281 Ill. App. 158, 1935 Ill. App. LEXIS 525
CourtAppellate Court of Illinois
DecidedJuly 6, 1935
DocketGen. No. 8,923
StatusPublished
Cited by4 cases

This text of 281 Ill. App. 158 (Campbell v. Northwestern Mutual Life Insurance) is published on Counsel Stack Legal Research, covering Appellate Court of Illinois primary law. Counsel Stack provides free access to over 12 million legal documents including statutes, case law, regulations, and constitutions.

Bluebook
Campbell v. Northwestern Mutual Life Insurance, 281 Ill. App. 158, 1935 Ill. App. LEXIS 525 (Ill. Ct. App. 1935).

Opinion

Mr. Justice Dove

delivered the opinion of the court.

This action was instituted September 28, 1933, by Julia E. Campbell, the beneficiary named in an insurance policy issued by the defendant upon the life of her husband, Alexander M. Campbell. In both counts of the declaration the policy was set forth in haec verba and in the first count it was alleged, among other things, that the policy was issued on August 16, 1915, and that Alexander M. Campbell, the insured, thereafter died at Reno, Nevada, on August 11, 1920; that on May 23, 1933, the plaintiff gave the defendant notice of the insured’s death and at the same time furnished and delivered to it satisfactory proof of death. The additional count averred that the policy was continued in force from February 16, 1918, as extended term insurance for the sum of $2,046 until September 9, 1921. In this count it was then averred that during the years 1918 and 1919 the insured became in a bad and precarious state of health and early in the year 1919 left his family, he then living in Detroit, Michigan, and went to Reno, Nevada, for the benefit of his health; that on August 10, 1920, he wrote an affectionate letter to the plaintiff from Reno, Nevada, in which he told of the condition of his health and expressed the hope of reuniting with his family at some time in the near future ; that after the receipt of said letter, which was mailed at the Reno post office on August 11, 1920, plaintiff never received any further letters or communications from her husband, although she made diligent efforts and inquiries to locate him. In this count she averred that the insured departed this life between August 11, 1920, and September 1, 1921, while said policy was in full force and effect as extended term insurance, It was then averred that the plaintiff, in April, 1922, notified the general agent of the defendant of the disappearance of the insured and various communications which passed between the plaintiff and the defendant are set out at length.

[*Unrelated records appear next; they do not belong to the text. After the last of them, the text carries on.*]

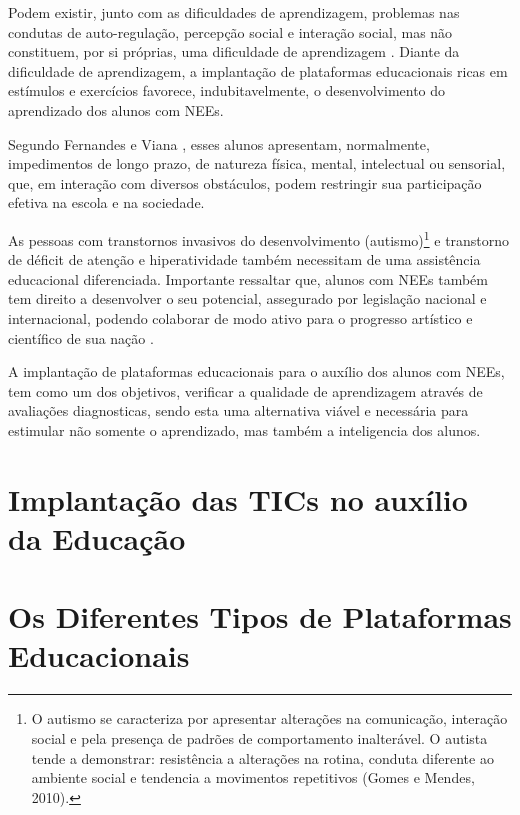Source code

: \newpage

Podem existir, junto com as dificuldades de aprendizagem, problemas nas condutas de auto-regulação, percepção social e interação social, mas não constituem, por si próprias, uma dificuldade de aprendizagem \cite{bergonzoni2006dificuldades}. 
Diante da dificuldade de aprendizagem, a implantação de plataformas educacionais ricas em estímulos e exercícios favorece, indubitavelmente, o desenvolvimento do aprendizado dos alunos com NEEs. 

Segundo Fernandes e Viana \cite{fernandes2009alunos}, esses alunos apresentam, normalmente, impedimentos de longo prazo, de natureza física, mental, intelectual ou sensorial, que, em interação com diversos obstáculos, podem restringir sua participação efetiva na escola e na sociedade. 

As pessoas com transtornos invasivos do desenvolvimento (autismo)\footnote{O autismo se caracteriza por apresentar alterações na comunicação, interação social e pela presença de padrões de comportamento inalterável. O autista tende a demonstrar: resistência a alterações na rotina, conduta diferente ao ambiente social e tendencia a movimentos repetitivos (Gomes e Mendes, 2010).} e transtorno de déficit de atenção e hiperatividade também necessitam de uma assistência educacional diferenciada.
Importante ressaltar que, alunos com NEEs também tem direito a desenvolver o seu potencial, assegurado por legislação nacional e internacional, podendo colaborar de modo ativo para o progresso artístico e científico de sua nação \cite{fernandes2009alunos}.

A implantação de plataformas educacionais para o auxílio dos alunos com NEEs, tem como um dos objetivos, verificar a qualidade de aprendizagem através de avaliações diagnosticas, sendo esta uma alternativa viável e necessária para estimular não somente o aprendizado, mas também a inteligencia dos alunos.

\section{Implantação das TICs no auxílio da Educação} 


\section{Os Diferentes Tipos de Plataformas Educacionais} 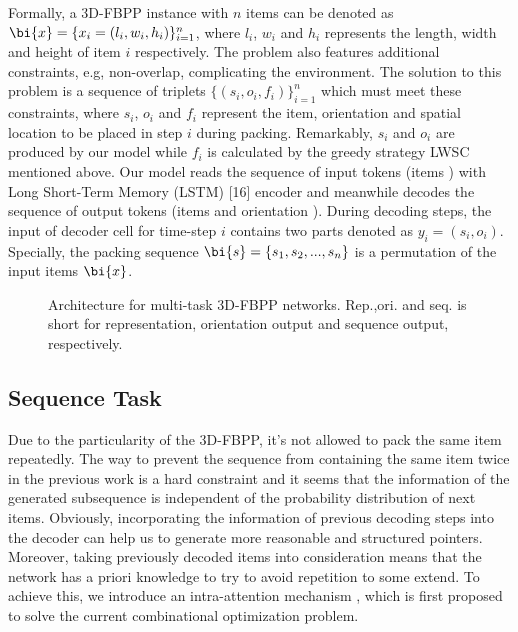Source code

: Formally, a 3D-FBPP instance with $n$ items can be denoted as $\bi{x} = \{x_i=(l_i, w_i, h_i)\}_{i=1}^n$, where $l_i$, $w_i$ and $h_i$ represents the length, width and height of item $i$ respectively. The problem also features additional constraints, e.g, non-overlap, complicating the environment. The solution to this problem is a sequence of triplets $\{(s_i, o_i, f_i)\}_{i=1}^n$ which must meet these constraints, where $s_i$, $o_i$ and $f_i$ represent the item, orientation and spatial location to be placed in step $i$ during packing. Remarkably, $s_i$ and $o_i$ are produced by our model while $f_i$ is calculated by the greedy strategy LWSC mentioned above.  %
Our model reads the sequence of input tokens (items ) with Long
Short-Term Memory (LSTM) [16] encoder and meanwhile decodes
the sequence of output tokens (items  and orientation ). During decoding steps, the input of decoder cell for time-step $i$ contains two parts denoted as $y_i=(s_i, o_i)$. Specially, the packing sequence $\bi{s} =\{s_1,s_2,...,s_n\}$ is a permutation of the input items $\bi{x}$. 


\begin{figure}[h]
	\centering
	\caption{Architecture for multi-task 3D-FBPP networks. Rep.,ori. and seq. is short for representation, orientation output and sequence output, respectively. }
	\label{fig:architecture-model}
	\vspace{-10pt}
\end{figure}


\subsection{Sequence Task}
\label{sec:sequence_task}
Due to the particularity of the 3D-FBPP, it's not allowed to pack the same item repeatedly. The way to prevent the sequence from containing the same item 
twice in the previous work \cite{bahdanau2014neural} is a hard constraint and 
it seems that the information of the generated subsequence is independent of 
the probability distribution of next items.
Obviously, incorporating the information of previous decoding steps into the decoder can help us to generate more reasonable and structured pointers.   
Moreover, taking previously decoded items into consideration means that the network has a priori knowledge to try to avoid repetition to some extend.
To achieve this, we introduce an intra-attention mechanism \cite{paulus2017deep}, which is first proposed to solve the current combinational optimization problem.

To this declaration the defendant filed a plea of the general issue, with notice of special matters of defense, in which notice the defendant set up that the policy sued on lapsed on February 16, 1918, for failure to pay the semiannual premium due thereon at that time; that the premium due February 16, 1918, had not been paid, nor had any premiums been paid since that time; that the policy was continued in force, however, as extended term insurance for $2,046 until September 9, 1921. The defendant further insisted in its notice of special matters in defense that the insured did not die prior to September 9, 1921, that he is not dead, that no proof of death had ever been furnished the defendant as provided by the policy, that the contract of insurance is not effective and for these reasons the plaintiff was not entitled to maintain her action. The case was submitted to a jury, resulting in a verdict and judgment in favor of the plaintiff for $2,046 and the defendant brings the record to this court for review by appeal.

It is insisted by counsel for appellant, as grounds for reversal, that much incompetent evidence was admitted by the trial court over their objection, that the instructions were erroneous, that due proof of the death of the insured was not furnished appellant and finally even conceding that the objected-to evidence was competent it is insufficient to sustain the verdict and that the trial’ court should have directed a verdict in favor of appellant at the close of all the evidence.

As the judgment must be reversed for the reason last suggested, it will not be necessary for us to consider the other errors relied upon for reversal.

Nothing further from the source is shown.